The essence of trustware is we are now writing software that gets backed by hardware deployed on a network and establishes a set of global consensus rules which if you make a mistake on this consensus rules and go out of consensus you can lose millions. You can get cheated out of transactions. You can be suffering replay attacks or (0:21:09) attacks or all kinds of other attacks. This is not a game. This is a new software frontier only it’s not software. It’s trustware. And trustware is way more complicated than software or hardware or software and hardware put together because it’s also a global network component that’s controlled by independent actors.
Why on earth would we do all these? I mean it doesn’t sound like a fun development exercise. Why are we creating this thing that will have its own culture, trustware developers, consensus experts that requires its own deep understanding and analysis and review? Why are we doing this? Because it gives us something amazing. It gives us a decentralized platform of trust that is neutral and not controlled by anyone and that’s worth it. But it’s bloody painful.
And so, this is where we are today within this network especially in the case of Bitcoin we are now seeing a direct conflict. It’s not a violent conflict, it’s simply a conflict of ideas. It’s a disagreement about the future of the network. It’s a disagreement about the future of the currency and the future of the consensus rules. I have to assume good faith. I think both parties see the way forward as the best way forward for Bitcoin. But in technology it’s not just a matter of opinion, there is truth. Truth means something. There are correct opinions and incorrect opinions. There are opinions that matched the facts and once it don’t it’s not a system of belief, it’s a system of science.

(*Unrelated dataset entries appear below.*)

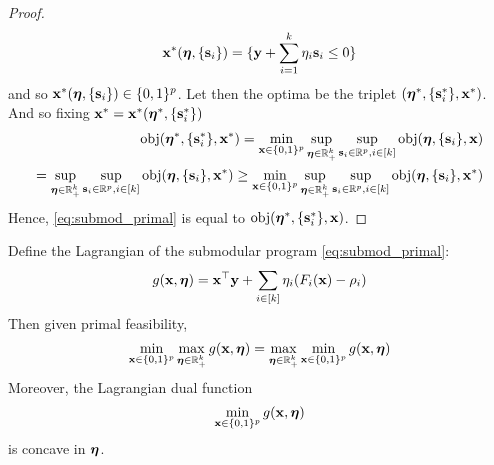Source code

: \begin{proof}
\[
\mathbf{x}^*(\bm{\eta}, \{\mathbf{s}_i\}) = \{\mathbf{y} + \sum_{i=1}^k \eta_i \mathbf{s}_i \le 0\}
\]
and so $\mathbf{x}^*(\bm{\eta}, \{\mathbf{s}_i\}) \in \{0,1\}^p$.
Let then the optima be the triplet $(\bm{\eta}^*, \{\mathbf{s}_i^*\}, \mathbf{x}^*)$.
And so fixing $\mathbf{x}^* = \mathbf{x}^*(\bm{\eta}^*, \{\mathbf{s}^*_i\})$
\[
\begin{aligned}
\textrm{obj}(\bm{\eta}^*, \{\mathbf{s}^*_i\}, \mathbf{x}^*) = \min_{\mathbf{x} \in \{0,1\}^p} \sup_{\bm{\eta} \in \mathbb{R}_+^k} \sup_{\mathbf{s}_i \in \mathbb{R}^p, i \in [k]} \textrm{obj}(\bm{\eta}, \{\mathbf{s}_i\}, \mathbf{x}) \\
= \sup_{\bm{\eta} \in \mathbb{R}_+^k} \sup_{\mathbf{s}_i \in \mathbb{R}^p, i \in [k]} \textrm{obj}(\bm{\eta}, \{\mathbf{s}_i\}, \mathbf{x}^*) \ge \min_{\mathbf{x} \in \{0,1\}^p} \sup_{\bm{\eta} \in \mathbb{R}_+^k} \sup_{\mathbf{s}_i \in \mathbb{R}^p, i \in [k]} \textrm{obj}(\bm{\eta}, \{\mathbf{s}_i\}, \mathbf{x}^*)
\end{aligned}
\]
Hence, \eqref{eq:submod_primal} is equal to $\textrm{obj}(\bm{\eta}^*, \{\mathbf{s}^*_i\}, \mathbf{x})$.
\end{proof}


\begin{theorem}
\label{thm:submod_duality}
Define the Lagrangian of the submodular program \eqref{eq:submod_primal}:
\[
g(\mathbf{x},\bm{\eta}) = \mathbf{x}^\top \mathbf{y} + \sum_{i \in [k]} \eta_i (F_i(\mathbf{x}) - \rho_i)
\]
Then given primal feasibility,
\[
\min_{\mathbf{x} \in \{0, 1\}^p} \max_{\bm{\eta} \in \mathbb{R}_+^k} g(\mathbf{x},\bm{\eta}) = \max_{\bm{\eta} \in \mathbb{R}_+^k} \min_{\mathbf{x} \in \{0, 1\}^p} g(\mathbf{x},\bm{\eta})
\]
Moreover, the Lagrangian dual function
\[
\min_{\mathbf{x} \in \{0, 1\}^p} g(\mathbf{x},\bm{\eta})
\]
is concave in $\bm{\eta}$.
\end{theorem}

Unfortunately most of the conversations that’s happening really looks like a system of belief or more like a competition of soccer. So, on the one hand you have die-hard fans of FC Barcelona and on the other hand die-hard fans of Manchester United. There is no right or wrong. There is no correct answer. There is only my team and your team and your team is wearing the wrong color, they look silly and they can’t play soccer. Clearly any intelligent person can see that. Unfortunately that doesn’t leads to any scientific conclusions which is why we’re here.
So, what we’re seeing today is the combination of a fundamental culture clash between people who primarily build, manage, deploy and run hardware and people who fundamentally build, manage. And maintain software and that’s why you’ll notice some Chinese people on the software side and then some Westerners on the hardware side and this is not a culture clash between East and West. It is a culture clash between hardware and software and from within that a new culture is now emerging. A culture of developers who are building trustware who are gradually seeing the nuances and incredible difficulty of building a system of consensus rules that is backed by hardware and deployed on a global network and that is trustware. Thank you.